In a 1982 review of “Shoeless Joe” in The New York Times Book Review, Daniel Okrent wrote: “Mr. Kinsella is drunk on complementary elixirs, literature and baseball, and the cocktail he mixes of the two is a lyrical, seductive and altogether winning concoction. It’s a love story, really the love his characters have for the game becoming manifest in the trips they make through time and space and ether.”
In addition to “Shoeless Joe,” Mr. Kinsella wrote other novels in that genre, including “The Iowa Baseball Confederacy,” “Magic Time,” “If Wishes Were Horses” and “Butterfly Winter.”
“Field of Dreams” starred Kevin Costner, James Earl Jones and Ray Liotta. Mr. Costner played a corn farmer in Iowa who hears a voice that he interprets as a directive to build a baseball diamond in his fields, which he does. Mr. Kinsella had originally called the novel “Dream Field,” a choice that was overruled by his editor, according to the author’s website.

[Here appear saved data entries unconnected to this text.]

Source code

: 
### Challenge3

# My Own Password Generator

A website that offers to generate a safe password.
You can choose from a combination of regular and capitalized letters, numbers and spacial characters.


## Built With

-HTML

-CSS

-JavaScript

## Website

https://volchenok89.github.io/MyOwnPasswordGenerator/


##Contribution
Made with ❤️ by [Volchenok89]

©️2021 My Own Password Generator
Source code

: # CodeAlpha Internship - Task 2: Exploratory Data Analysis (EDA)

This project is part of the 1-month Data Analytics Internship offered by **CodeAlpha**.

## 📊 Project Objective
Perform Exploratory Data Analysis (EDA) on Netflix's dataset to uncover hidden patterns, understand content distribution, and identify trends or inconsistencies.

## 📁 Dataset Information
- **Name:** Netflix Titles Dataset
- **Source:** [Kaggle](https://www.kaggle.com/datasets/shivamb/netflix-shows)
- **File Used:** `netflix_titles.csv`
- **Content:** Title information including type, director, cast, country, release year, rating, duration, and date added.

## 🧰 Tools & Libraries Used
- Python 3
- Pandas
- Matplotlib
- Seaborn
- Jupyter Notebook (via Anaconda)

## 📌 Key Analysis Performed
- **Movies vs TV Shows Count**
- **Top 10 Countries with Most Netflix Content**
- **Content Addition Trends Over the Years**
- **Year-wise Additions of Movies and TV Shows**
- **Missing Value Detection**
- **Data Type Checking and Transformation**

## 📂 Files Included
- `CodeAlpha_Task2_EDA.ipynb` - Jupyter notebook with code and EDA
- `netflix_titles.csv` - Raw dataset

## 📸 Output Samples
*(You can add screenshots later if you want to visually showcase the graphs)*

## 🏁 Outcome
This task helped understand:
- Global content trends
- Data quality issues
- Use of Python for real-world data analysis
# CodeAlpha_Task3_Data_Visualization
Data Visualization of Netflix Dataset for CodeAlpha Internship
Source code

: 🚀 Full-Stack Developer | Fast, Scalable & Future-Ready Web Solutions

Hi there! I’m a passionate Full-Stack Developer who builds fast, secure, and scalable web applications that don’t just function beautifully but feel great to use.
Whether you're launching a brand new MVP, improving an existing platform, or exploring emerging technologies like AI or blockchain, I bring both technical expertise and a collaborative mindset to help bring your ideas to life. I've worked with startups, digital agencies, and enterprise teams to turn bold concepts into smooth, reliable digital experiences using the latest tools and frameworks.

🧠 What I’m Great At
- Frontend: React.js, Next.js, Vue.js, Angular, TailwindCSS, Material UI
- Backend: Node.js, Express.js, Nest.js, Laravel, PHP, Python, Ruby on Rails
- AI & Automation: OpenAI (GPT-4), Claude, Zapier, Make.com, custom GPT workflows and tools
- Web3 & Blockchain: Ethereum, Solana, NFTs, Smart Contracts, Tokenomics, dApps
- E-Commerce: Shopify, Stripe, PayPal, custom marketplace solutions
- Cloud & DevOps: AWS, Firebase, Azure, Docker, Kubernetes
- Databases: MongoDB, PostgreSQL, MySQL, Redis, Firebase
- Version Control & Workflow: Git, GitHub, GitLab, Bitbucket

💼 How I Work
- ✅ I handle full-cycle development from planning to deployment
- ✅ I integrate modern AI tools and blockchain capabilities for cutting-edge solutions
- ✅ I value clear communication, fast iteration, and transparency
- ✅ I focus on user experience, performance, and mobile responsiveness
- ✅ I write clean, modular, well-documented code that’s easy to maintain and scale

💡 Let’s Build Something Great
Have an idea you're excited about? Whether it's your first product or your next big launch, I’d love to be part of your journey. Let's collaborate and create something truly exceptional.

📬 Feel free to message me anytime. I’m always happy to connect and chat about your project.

The signature line from the movie — “If you build it, he will come” — is a reference to Shoeless Joe Jackson, a dead professional baseball player who appears and asks to play catch. The line has been adapted over the years and morphed into, “If you build it, they will come,” a shorthand often meant to support or criticize the chances of success of a business or other venture just getting started.
Ray Liotta, left, and Kevin Costner in a scene from the 1989 film “Field of Dreams,” based on Mr. Kinsella’s novel “Shoeless Joe.” Credit Universal Pictures
In 1997, Mr. Kinsella suffered a head injury after he was struck by a car. Three years later, The Canadian Press reported, he said he had no interest in writing fiction and spent his time playing Scrabble on the internet. His biographer, Willie Steele, said it took years for Mr. Kinsella to regain his “creative impulse to write,” contributing to a 13-year break between his published novels before “Butterfly Winter” was released in 2011, The Canadian Press reported.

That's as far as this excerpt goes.